Ashoka Chakra recipient

Second Lieutenant Pollur Mutthuswamy Raman, AC (4 December 1934 - 3 June 1956) was an Indian Army officer who was posthumously awarded India's highest peace time military decoration Ashoka Chakra for his gallant act in Nagaland. He was an alumnus of prestigious institution National Defence Academy - Alpha Squadron.

==Early life==
Second Lieutenant Pollur Mutthuswamy Raman was born the son of an Army officer, Major Mutthuswamy from the Army Medical Corps and Mrs Savitri. Second Lieutenant Raman was the second among seven siblings. Raman completed his earlier education in Burma. Later he studied from Saraswati High School and Wadia college Pune. He was a brilliant student and soft-spoken and was very much liked by teachers and students alike.
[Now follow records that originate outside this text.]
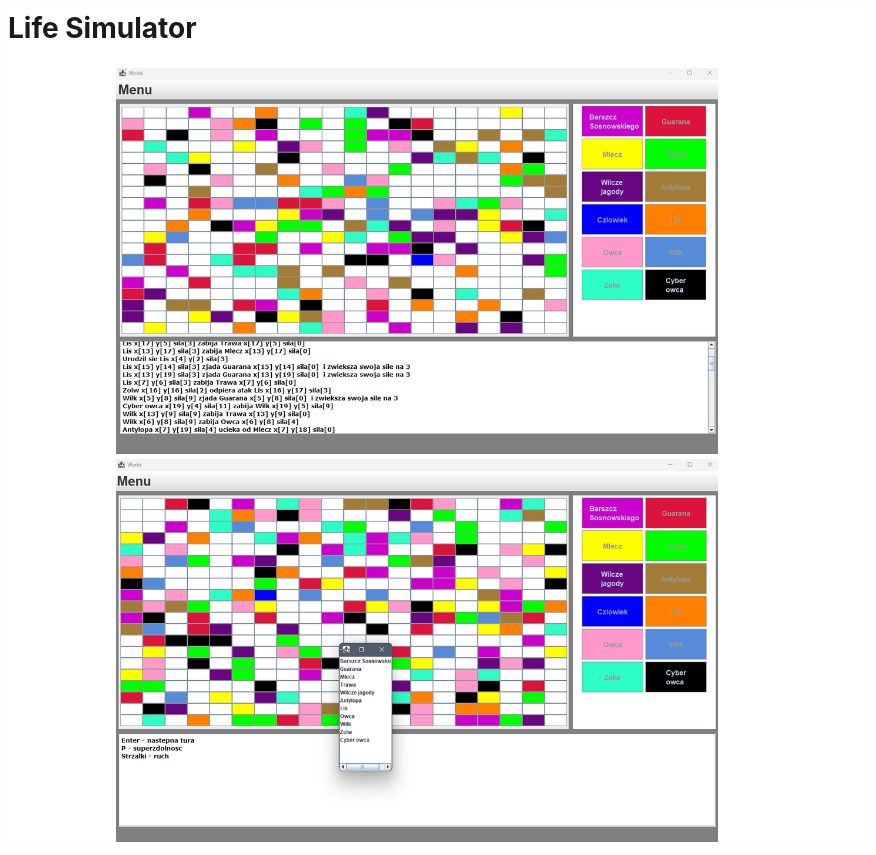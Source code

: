 # Life Simulator
<div align="center">
    <img src="./first.png" alt="Game Screenshot" style="width: 70%; margin-right: 5%;" />
</div>

<div align="center">
    <img src="./second.png" alt="Game Screenshot" style="width: 70%; margin-right: 5%;" />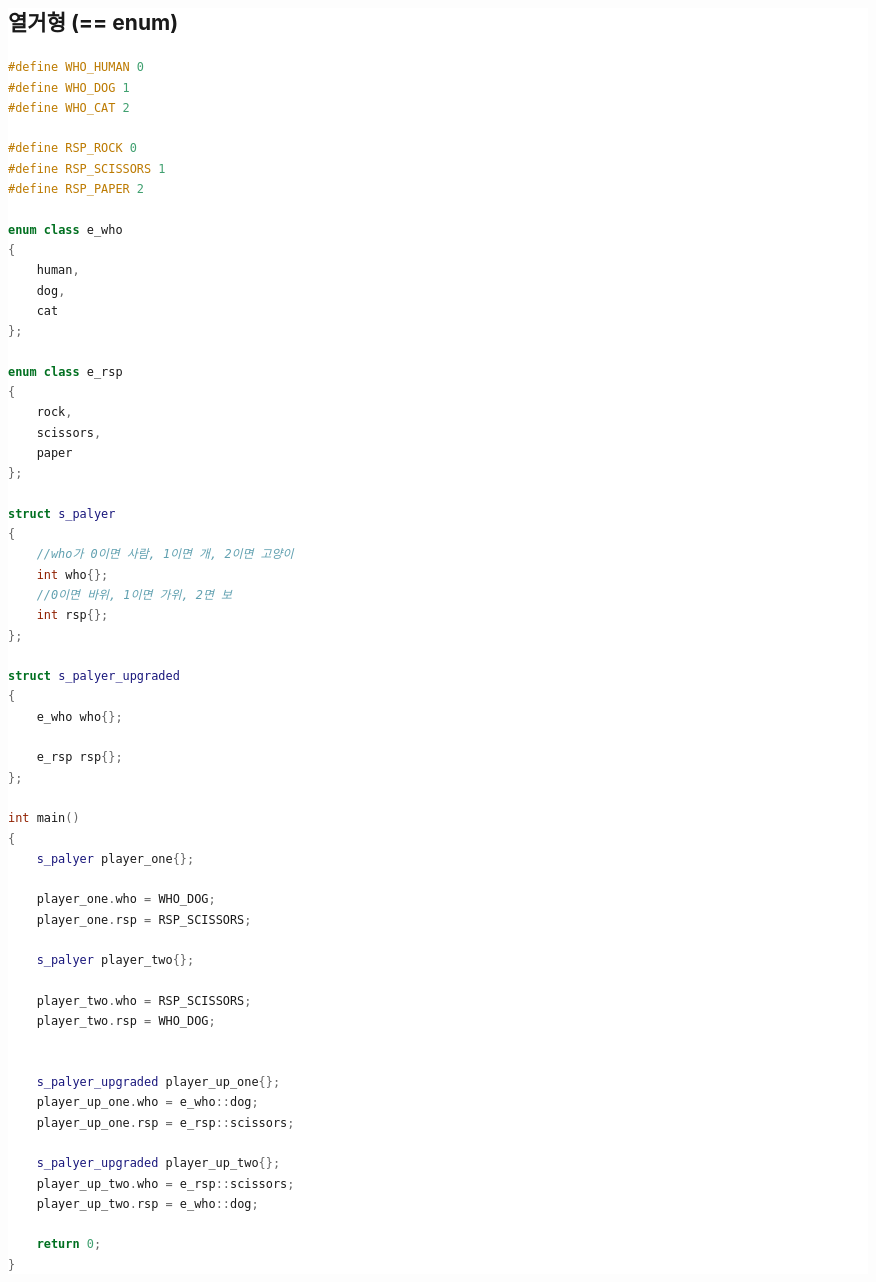 
## 열거형 (== enum)

```cpp
#define WHO_HUMAN 0
#define WHO_DOG 1
#define WHO_CAT 2

#define RSP_ROCK 0
#define RSP_SCISSORS 1
#define RSP_PAPER 2

enum class e_who
{
	human,
	dog,
	cat
};

enum class e_rsp
{
	rock,
	scissors,
	paper
};

struct s_palyer
{
	//who가 0이면 사람, 1이면 개, 2이면 고양이
	int who{};
	//0이면 바위, 1이면 가위, 2면 보
	int rsp{};
};

struct s_palyer_upgraded
{
	e_who who{};
	
	e_rsp rsp{};
};

int main()
{
	s_palyer player_one{};

	player_one.who = WHO_DOG;
	player_one.rsp = RSP_SCISSORS;

	s_palyer player_two{};

	player_two.who = RSP_SCISSORS;
	player_two.rsp = WHO_DOG;
	

	s_palyer_upgraded player_up_one{};
	player_up_one.who = e_who::dog;
	player_up_one.rsp = e_rsp::scissors;

	s_palyer_upgraded player_up_two{};
	player_up_two.who = e_rsp::scissors;
	player_up_two.rsp = e_who::dog;

	return 0;
}
```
Raman completed his SSC examination in 1950. When he was in his first year at college , he got selected in the prestigious defence academy National Defence Academy.

==Military career==
On 4 June 1955, he was commissioned into the Sikh Light Infantry as Second Lieutenant at the age of 21. As his first posting Second Lieutenant Raman got posted to North East frontier Agency, (NEFA) the present day Arunachal Pradesh.

==Nagaland Operation==
From intelligence sources, Second Lieutenant Raman's unit received information about the presence of Naga militants in Chephema village in Nagaland on 2 June 1956. After the critical situation, it was decided to launch an operation. As per the plan, consequently a team led by Raman into action in the early morning of 3 June 1956. At 5 in the morning Raman and his troops reached the suspected area. Soon the troops spotted the militants, who opened fire at them on being challenged. The militants were heavily armed. It was fog, it was very difficult to ascertain the positions of the militants. Suddenly Second Lieutenant Raman spotted the movement in a near hut and rushed towards it. He fired and killed two militants. One of militants threw a hand grenade at Raman but he escape the place in the right time. Raman continued to fire and killed one more militant before he was surrounded by militants from all the sides. Threw another grenade towards him which blew one yard from his and wounding him. Causing panic among the militants, he continued his onslaught. Some of the militants flew from the place in sensing defeat. But Raman chased them and killed one militant. One of the militant hiding on a place, fired bullets on Raman which severely injuring him. He threw a grenade at another militant killing him. Raman later succumbed to his injuries. He was martyred for his nation. His bravery and self sacrifice actions inspired his troops. The troops destroyed the den of militants and completing the task successfully.

==Ashoka Chakra awardee==
Second Lieutenant Pollur Mutthuswamy Raman was awarded India's highest peace time gallantry award, ” Ashok Chakra” for his rawan courage, leadership and supreme sacrifice for his nation.